As an implementation manner, a liquid outlet of the spray cooling tower 10 is communicated with a spray liquid pipe at the top of the spray cooling tower 10 through a circulation pipeline of the spray cooling tower 10, a spray end of the spray liquid pipe is located below a flue gas inlet of the spray cooling tower 10, and a flue gas outlet of the spray cooling tower 10 is communicated with a flue gas inlet of the oxidation tower 14. And a circulating pipeline of the spray cooling tower 10 is provided with a spray cooling tower circulating pump 12 and a spray cooling tower heat exchanger 11, and cooling water of the spray cooling tower heat exchanger 11 enters from top to bottom. Circulating liquid in the spray cooling tower 10 is pumped out by a Venturi dust collector circulating pump 9, then passes through the heat exchange of a spray cooling tower heat exchanger 11, enters the top of the spray cooling tower 10 in a spraying mode, is in direct contact with flue gas entering from a flue gas inlet of the spray cooling tower 10 to be sprayed and cooled, and the cooled flue gas enters an oxidation tower 14.

As an implementation manner, a liquid outlet of the oxidation tower 14 is communicated with a spray liquid pipe at the top of the oxidation tower 14 through a circulation pipeline of the oxidation tower 14, a spray end of the spray liquid pipe is located above a flue gas inlet of the oxidation tower 14, and a flue gas outlet of the oxidation tower 14 is communicated with a flue gas inlet of the denitration reactor 17. An oxidation tower circulating pump 16 and an oxidation tower heat exchanger 15 are arranged on a circulating pipeline of the oxidation tower 14, and cooling water of the oxidation tower heat exchanger 15 is fed from top to bottom. Circulating liquid in the oxidation tower 14 is pumped out by the Venturi dust collector circulating pump 9, then passes through the heat exchange of the oxidation tower heat exchanger 15, enters the top of the oxidation tower 14 in a spraying mode, is in direct contact with flue gas entering from a flue gas inlet of the oxidation tower 14, is subjected to spraying cooling, and enters the denitration reactor 17 for denitration after being cooled.

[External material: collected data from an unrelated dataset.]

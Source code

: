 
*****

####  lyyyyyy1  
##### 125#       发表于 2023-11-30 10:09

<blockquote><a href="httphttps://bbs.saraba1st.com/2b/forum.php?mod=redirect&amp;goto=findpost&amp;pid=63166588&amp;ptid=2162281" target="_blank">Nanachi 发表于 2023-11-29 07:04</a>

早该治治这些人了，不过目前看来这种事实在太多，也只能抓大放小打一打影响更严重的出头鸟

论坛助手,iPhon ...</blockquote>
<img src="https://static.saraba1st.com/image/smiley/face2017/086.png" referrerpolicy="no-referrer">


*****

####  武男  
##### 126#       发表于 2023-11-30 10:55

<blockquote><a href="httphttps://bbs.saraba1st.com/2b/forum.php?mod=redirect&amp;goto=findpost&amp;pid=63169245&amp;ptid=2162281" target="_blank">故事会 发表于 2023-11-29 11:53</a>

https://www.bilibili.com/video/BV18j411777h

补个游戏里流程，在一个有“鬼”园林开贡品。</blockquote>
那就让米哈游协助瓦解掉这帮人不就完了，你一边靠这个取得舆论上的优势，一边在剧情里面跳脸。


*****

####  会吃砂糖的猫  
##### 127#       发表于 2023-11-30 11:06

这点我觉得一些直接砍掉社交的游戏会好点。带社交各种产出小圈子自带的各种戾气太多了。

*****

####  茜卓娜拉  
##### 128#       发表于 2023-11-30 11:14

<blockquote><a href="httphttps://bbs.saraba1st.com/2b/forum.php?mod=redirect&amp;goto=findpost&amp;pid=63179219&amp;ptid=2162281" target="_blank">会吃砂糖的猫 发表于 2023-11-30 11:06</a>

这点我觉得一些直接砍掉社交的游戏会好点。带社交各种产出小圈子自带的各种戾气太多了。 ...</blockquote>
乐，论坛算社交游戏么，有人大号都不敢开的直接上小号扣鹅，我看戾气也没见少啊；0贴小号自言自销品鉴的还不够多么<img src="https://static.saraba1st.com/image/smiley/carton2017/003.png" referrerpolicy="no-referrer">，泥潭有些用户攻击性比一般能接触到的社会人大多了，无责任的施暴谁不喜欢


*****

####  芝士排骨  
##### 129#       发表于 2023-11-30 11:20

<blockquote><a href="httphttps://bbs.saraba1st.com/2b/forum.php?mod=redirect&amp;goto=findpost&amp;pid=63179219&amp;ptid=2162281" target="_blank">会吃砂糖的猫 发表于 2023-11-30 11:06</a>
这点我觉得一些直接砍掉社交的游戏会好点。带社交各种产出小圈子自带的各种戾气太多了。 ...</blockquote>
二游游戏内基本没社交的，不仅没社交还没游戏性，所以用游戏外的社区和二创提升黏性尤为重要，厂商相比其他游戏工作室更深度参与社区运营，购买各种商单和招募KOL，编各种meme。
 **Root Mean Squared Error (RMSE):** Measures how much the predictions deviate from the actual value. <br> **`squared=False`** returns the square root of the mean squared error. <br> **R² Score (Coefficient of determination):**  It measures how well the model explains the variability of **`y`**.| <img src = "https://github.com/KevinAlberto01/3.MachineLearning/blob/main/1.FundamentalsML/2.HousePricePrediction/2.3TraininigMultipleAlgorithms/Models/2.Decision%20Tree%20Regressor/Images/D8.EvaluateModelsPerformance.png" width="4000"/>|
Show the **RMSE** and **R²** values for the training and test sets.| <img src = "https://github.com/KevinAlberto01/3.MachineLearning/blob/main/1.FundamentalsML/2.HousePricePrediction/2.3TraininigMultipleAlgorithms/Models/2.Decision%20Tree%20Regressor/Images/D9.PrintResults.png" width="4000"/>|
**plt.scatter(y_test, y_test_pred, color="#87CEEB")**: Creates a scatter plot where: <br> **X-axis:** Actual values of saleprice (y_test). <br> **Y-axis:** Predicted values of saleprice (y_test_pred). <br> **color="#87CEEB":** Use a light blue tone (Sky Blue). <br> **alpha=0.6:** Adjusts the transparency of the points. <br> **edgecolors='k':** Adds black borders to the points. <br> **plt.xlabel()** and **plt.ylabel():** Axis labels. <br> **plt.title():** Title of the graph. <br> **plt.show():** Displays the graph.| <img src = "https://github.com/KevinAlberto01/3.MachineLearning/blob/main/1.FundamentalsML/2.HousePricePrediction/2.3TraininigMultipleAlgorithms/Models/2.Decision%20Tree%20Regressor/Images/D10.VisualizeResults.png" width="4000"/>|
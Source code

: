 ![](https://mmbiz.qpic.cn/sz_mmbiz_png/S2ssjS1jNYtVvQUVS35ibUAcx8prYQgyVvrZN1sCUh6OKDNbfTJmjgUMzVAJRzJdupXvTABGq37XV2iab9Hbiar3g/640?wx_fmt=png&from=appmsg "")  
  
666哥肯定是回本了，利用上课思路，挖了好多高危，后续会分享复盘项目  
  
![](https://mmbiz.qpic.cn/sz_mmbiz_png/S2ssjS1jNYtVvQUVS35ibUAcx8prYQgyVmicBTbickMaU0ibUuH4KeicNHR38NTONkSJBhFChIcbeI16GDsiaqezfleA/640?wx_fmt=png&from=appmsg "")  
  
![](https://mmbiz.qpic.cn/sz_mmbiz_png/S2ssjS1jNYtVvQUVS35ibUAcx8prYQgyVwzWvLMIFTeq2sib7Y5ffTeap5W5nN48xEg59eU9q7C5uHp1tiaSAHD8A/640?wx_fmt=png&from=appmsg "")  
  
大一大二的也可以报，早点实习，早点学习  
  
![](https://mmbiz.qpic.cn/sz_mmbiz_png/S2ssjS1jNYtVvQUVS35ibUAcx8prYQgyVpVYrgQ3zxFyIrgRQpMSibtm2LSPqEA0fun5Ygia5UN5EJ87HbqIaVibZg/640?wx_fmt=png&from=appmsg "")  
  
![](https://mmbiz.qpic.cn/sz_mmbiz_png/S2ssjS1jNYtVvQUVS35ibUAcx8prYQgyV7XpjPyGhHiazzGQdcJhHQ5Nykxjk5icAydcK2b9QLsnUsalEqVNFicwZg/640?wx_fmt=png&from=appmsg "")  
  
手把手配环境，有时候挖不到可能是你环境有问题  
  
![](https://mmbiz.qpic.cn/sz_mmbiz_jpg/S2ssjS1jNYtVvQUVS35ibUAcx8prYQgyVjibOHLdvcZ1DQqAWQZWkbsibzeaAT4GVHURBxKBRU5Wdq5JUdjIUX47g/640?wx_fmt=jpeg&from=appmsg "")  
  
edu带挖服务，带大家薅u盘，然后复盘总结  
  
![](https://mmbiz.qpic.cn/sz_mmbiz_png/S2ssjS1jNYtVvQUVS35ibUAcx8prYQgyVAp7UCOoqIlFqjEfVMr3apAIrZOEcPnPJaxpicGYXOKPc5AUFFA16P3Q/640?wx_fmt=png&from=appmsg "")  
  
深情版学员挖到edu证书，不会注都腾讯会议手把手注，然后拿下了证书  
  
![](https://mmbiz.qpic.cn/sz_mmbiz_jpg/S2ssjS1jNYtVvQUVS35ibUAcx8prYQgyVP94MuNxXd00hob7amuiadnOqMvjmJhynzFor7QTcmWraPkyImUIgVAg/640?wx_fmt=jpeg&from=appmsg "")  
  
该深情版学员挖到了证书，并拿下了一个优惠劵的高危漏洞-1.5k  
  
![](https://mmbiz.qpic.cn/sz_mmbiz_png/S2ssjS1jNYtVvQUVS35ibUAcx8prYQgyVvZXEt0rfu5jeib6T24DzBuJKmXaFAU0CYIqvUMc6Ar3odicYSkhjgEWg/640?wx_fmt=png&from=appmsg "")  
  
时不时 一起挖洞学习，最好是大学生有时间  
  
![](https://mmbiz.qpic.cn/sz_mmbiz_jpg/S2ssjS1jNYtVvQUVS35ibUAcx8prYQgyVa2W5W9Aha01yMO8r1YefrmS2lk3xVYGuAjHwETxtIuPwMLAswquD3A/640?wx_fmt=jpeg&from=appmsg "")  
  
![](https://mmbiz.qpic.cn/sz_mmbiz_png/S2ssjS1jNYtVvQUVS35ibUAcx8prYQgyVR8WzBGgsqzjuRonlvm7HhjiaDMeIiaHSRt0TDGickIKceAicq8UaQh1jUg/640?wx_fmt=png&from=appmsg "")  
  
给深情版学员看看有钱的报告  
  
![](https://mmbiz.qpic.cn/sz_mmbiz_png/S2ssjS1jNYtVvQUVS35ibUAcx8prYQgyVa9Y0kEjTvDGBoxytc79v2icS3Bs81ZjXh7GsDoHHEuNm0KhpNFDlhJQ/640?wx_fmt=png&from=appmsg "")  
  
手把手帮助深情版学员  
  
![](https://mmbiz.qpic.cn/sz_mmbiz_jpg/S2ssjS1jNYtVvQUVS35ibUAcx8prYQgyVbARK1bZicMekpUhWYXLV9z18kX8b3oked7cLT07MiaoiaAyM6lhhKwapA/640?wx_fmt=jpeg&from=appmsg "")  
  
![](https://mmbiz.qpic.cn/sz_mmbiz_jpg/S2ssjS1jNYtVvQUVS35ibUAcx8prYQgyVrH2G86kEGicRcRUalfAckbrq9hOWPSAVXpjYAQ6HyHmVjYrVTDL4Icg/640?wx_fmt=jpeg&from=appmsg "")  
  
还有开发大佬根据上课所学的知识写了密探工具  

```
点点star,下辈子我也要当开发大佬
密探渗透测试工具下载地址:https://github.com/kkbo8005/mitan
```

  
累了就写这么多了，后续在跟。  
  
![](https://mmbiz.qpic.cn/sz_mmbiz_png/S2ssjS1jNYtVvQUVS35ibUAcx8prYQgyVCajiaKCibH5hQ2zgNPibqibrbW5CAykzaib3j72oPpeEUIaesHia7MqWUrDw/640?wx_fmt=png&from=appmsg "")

As an implementation manner, a flue gas outlet of the denitration reactor 17 is communicated with the chimney 18, and the denitration reactor 17 is provided with a denitration agent feeding port; the flue gas entering the denitration reactor 17 reacts with a denitration agent (ammonia water or urea) to generate nitrogen and water, and the flue gas reaching the standard is discharged into the atmosphere through a chimney 18.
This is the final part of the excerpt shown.